*** Opening DATA PROVIDED ***

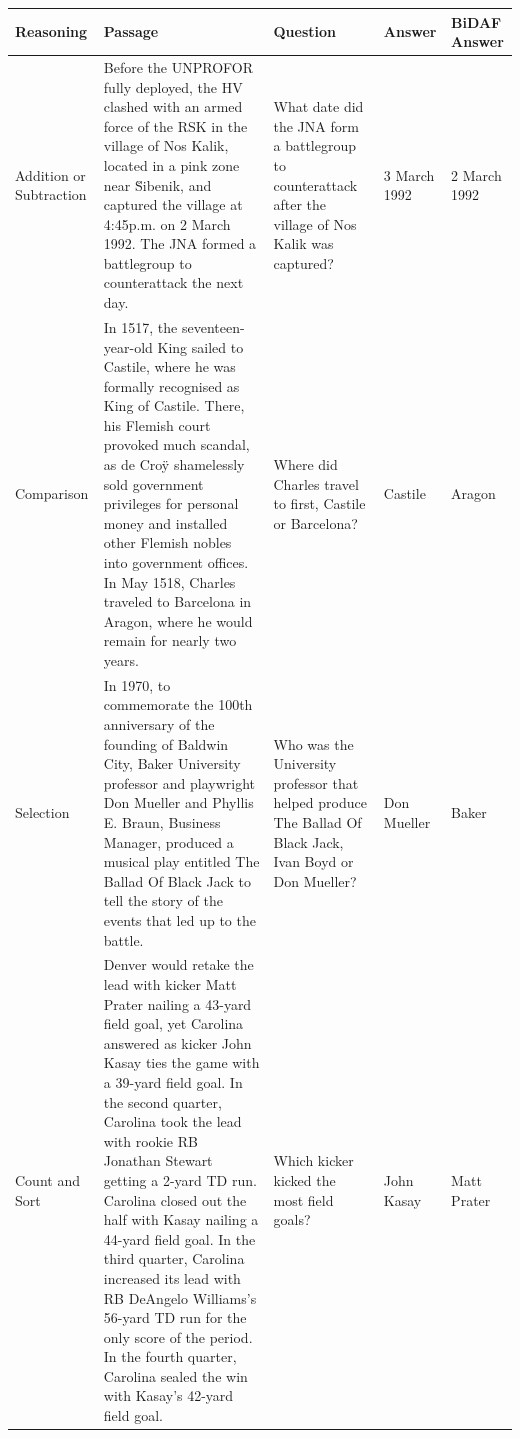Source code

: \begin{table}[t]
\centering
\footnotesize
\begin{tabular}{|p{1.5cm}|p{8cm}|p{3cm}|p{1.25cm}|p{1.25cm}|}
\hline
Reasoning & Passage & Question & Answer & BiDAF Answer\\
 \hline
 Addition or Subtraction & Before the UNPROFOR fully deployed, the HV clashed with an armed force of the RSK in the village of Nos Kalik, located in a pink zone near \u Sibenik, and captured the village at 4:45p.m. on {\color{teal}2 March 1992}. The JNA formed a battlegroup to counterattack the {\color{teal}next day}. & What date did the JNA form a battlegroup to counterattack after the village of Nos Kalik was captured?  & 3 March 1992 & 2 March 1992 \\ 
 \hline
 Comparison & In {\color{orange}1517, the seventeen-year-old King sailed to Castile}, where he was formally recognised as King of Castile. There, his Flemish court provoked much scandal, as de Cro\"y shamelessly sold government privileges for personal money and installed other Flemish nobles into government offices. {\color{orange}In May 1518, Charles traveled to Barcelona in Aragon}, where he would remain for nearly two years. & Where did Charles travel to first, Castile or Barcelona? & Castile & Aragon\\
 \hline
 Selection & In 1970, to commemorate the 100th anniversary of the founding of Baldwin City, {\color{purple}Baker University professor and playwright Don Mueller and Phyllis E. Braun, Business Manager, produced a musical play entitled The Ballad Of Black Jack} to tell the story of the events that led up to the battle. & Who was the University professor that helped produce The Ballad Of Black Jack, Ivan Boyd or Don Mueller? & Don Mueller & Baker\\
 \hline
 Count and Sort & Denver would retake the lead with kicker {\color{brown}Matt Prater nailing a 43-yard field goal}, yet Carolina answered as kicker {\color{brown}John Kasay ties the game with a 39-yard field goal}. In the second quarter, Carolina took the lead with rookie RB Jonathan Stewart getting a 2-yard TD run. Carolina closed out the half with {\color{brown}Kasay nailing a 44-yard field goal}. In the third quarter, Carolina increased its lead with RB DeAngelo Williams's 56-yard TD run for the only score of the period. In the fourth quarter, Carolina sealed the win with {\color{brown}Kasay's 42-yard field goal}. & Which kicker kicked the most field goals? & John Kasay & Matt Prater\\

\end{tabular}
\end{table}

*** Closing DATA PROVIDED ***

Every line above is to be written out unchanged, with the pictures omitted.

Source code

: \begin{table}[t]
\centering
\footnotesize
\begin{tabular}{|p{1.5cm}|p{8cm}|p{3cm}|p{1.25cm}|p{1.25cm}|}
\hline
Reasoning & Passage & Question & Answer & BiDAF Answer\\
 \hline
 Addition or Subtraction & Before the UNPROFOR fully deployed, the HV clashed with an armed force of the RSK in the village of Nos Kalik, located in a pink zone near \u Sibenik, and captured the village at 4:45p.m. on {\color{teal}2 March 1992}. The JNA formed a battlegroup to counterattack the {\color{teal}next day}. & What date did the JNA form a battlegroup to counterattack after the village of Nos Kalik was captured?  & 3 March 1992 & 2 March 1992 \\ 
 \hline
 Comparison & In {\color{orange}1517, the seventeen-year-old King sailed to Castile}, where he was formally recognised as King of Castile. There, his Flemish court provoked much scandal, as de Cro\"y shamelessly sold government privileges for personal money and installed other Flemish nobles into government offices. {\color{orange}In May 1518, Charles traveled to Barcelona in Aragon}, where he would remain for nearly two years. & Where did Charles travel to first, Castile or Barcelona? & Castile & Aragon\\
 \hline
 Selection & In 1970, to commemorate the 100th anniversary of the founding of Baldwin City, {\color{purple}Baker University professor and playwright Don Mueller and Phyllis E. Braun, Business Manager, produced a musical play entitled The Ballad Of Black Jack} to tell the story of the events that led up to the battle. & Who was the University professor that helped produce The Ballad Of Black Jack, Ivan Boyd or Don Mueller? & Don Mueller & Baker\\
 \hline
 Count and Sort & Denver would retake the lead with kicker {\color{brown}Matt Prater nailing a 43-yard field goal}, yet Carolina answered as kicker {\color{brown}John Kasay ties the game with a 39-yard field goal}. In the second quarter, Carolina took the lead with rookie RB Jonathan Stewart getting a 2-yard TD run. Carolina closed out the half with {\color{brown}Kasay nailing a 44-yard field goal}. In the third quarter, Carolina increased its lead with RB DeAngelo Williams's 56-yard TD run for the only score of the period. In the fourth quarter, Carolina sealed the win with {\color{brown}Kasay's 42-yard field goal}. & Which kicker kicked the most field goals? & John Kasay & Matt Prater\\

\end{tabular}
\end{table}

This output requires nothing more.